_What the exercise asks_:
The lines from the start of the data through the line with "[C36] L. Wei, L." are to be returned verbatim; all later lines are to be omitted.

[Saved data entries]
□ □ □

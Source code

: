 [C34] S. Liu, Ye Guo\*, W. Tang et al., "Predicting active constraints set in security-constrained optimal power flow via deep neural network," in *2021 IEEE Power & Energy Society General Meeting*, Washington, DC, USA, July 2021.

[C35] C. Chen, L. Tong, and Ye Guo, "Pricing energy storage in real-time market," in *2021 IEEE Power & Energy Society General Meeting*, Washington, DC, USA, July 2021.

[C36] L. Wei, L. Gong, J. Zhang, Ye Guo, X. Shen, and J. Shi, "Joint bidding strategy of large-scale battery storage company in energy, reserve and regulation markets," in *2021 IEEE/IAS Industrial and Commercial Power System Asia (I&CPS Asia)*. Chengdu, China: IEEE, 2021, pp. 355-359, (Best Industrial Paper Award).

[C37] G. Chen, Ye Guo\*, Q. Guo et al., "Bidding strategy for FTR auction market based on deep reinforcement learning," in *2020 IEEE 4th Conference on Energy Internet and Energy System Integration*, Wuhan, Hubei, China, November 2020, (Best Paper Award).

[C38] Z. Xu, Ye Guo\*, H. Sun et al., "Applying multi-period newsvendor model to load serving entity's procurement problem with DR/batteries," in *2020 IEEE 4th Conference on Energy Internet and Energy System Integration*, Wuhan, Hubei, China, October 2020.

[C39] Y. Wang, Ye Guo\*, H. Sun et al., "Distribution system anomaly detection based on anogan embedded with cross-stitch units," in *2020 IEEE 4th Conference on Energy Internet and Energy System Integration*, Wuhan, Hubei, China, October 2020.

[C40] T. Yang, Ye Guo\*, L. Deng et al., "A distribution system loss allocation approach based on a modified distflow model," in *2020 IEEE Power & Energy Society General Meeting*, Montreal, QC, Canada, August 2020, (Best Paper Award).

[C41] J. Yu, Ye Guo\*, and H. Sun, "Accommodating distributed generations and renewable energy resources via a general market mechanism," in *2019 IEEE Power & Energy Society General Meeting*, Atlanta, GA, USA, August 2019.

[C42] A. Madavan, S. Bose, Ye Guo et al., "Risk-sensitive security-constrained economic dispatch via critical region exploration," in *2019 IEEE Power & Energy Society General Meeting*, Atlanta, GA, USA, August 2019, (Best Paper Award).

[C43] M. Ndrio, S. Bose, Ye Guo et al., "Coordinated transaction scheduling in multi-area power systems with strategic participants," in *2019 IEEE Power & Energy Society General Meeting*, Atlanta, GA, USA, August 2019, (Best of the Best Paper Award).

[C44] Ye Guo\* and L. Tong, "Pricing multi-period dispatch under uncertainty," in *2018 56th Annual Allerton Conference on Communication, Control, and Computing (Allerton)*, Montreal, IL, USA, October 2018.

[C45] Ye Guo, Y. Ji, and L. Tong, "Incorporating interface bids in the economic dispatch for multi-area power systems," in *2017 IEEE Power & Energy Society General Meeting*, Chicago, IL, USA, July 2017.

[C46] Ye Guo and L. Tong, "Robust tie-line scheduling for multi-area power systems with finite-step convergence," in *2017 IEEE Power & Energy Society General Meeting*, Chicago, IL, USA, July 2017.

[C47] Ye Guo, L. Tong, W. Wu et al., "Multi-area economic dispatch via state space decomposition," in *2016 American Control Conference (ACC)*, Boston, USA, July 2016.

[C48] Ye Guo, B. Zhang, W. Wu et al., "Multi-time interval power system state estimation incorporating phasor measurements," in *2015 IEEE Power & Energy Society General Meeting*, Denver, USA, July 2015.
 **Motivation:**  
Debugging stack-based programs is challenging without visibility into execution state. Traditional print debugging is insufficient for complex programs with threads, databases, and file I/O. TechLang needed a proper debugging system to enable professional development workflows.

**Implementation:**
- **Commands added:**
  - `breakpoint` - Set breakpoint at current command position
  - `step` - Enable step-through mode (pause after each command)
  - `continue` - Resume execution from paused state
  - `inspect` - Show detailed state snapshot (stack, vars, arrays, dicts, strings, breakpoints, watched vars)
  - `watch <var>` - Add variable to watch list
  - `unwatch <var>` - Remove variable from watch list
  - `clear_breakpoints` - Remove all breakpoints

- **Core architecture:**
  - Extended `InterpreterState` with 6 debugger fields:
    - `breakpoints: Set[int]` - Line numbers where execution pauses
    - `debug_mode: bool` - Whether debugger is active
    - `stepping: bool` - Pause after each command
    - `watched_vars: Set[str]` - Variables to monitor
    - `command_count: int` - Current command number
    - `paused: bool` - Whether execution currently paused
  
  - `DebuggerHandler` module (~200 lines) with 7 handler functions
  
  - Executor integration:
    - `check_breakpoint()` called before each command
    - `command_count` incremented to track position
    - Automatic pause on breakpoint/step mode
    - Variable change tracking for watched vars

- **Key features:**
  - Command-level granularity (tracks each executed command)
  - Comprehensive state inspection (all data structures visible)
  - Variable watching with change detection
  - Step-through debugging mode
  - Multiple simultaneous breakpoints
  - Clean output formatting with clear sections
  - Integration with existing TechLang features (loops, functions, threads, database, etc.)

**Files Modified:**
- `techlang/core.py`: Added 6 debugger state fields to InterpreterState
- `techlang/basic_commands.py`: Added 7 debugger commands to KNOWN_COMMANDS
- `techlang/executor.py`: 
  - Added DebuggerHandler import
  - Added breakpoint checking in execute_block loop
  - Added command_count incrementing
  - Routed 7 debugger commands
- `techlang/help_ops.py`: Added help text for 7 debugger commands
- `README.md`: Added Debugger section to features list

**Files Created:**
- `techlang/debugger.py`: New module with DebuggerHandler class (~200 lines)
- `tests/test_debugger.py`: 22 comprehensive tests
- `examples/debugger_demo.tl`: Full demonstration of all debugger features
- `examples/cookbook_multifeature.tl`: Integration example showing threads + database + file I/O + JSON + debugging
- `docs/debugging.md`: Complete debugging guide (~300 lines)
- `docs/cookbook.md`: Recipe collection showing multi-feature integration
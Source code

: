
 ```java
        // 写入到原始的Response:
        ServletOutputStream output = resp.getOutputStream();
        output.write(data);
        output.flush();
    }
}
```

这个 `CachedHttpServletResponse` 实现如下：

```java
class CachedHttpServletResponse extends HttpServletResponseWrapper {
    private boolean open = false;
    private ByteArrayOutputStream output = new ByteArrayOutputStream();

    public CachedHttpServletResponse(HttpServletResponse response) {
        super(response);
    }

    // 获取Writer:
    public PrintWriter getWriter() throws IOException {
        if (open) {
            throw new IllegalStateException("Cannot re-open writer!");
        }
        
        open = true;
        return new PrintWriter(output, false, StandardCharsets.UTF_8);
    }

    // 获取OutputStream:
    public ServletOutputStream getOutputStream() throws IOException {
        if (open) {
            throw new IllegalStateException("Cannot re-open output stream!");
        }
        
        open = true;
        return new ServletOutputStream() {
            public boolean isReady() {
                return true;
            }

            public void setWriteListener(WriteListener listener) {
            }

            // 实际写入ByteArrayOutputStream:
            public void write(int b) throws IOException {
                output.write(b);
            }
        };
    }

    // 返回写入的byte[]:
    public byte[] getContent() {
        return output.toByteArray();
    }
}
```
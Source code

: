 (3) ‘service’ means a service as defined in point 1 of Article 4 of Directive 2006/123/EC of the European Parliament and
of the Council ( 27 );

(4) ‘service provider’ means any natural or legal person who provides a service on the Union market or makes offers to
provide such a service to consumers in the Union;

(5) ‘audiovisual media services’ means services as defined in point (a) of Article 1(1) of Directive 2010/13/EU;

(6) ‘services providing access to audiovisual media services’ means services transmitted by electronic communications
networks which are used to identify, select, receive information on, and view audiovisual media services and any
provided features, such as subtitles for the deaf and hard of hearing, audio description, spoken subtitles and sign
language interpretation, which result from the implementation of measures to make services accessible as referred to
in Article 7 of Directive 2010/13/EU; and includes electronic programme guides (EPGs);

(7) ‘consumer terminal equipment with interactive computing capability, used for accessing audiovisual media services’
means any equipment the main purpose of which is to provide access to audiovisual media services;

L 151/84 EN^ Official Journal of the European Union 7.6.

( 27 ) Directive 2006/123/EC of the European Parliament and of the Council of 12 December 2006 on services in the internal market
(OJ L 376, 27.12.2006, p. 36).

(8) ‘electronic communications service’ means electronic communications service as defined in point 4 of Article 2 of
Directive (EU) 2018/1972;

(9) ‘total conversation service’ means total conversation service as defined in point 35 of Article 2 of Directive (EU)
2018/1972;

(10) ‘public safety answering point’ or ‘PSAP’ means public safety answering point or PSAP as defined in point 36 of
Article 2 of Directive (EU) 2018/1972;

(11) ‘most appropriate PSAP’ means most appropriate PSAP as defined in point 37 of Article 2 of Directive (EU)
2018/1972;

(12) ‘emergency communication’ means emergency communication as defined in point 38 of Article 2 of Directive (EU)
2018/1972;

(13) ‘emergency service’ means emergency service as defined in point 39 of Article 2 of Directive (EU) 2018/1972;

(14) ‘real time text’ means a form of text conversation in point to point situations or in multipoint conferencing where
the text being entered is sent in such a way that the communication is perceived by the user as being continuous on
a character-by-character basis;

□ □ □

_Response area_:
Source code

: [C34] S. Liu, Ye Guo\*, W. Tang et al., "Predicting active constraints set in security-constrained optimal power flow via deep neural network," in *2021 IEEE Power & Energy Society General Meeting*, Washington, DC, USA, July 2021.

[C35] C. Chen, L. Tong, and Ye Guo, "Pricing energy storage in real-time market," in *2021 IEEE Power & Energy Society General Meeting*, Washington, DC, USA, July 2021.

[C36] L. Wei, L. Gong, J. Zhang, Ye Guo, X. Shen, and J. Shi, "Joint bidding strategy of large-scale battery storage company in energy, reserve and regulation markets," in *2021 IEEE/IAS Industrial and Commercial Power System Asia (I&CPS Asia)*. Chengdu, China: IEEE, 2021, pp. 355-359, (Best Industrial Paper Award).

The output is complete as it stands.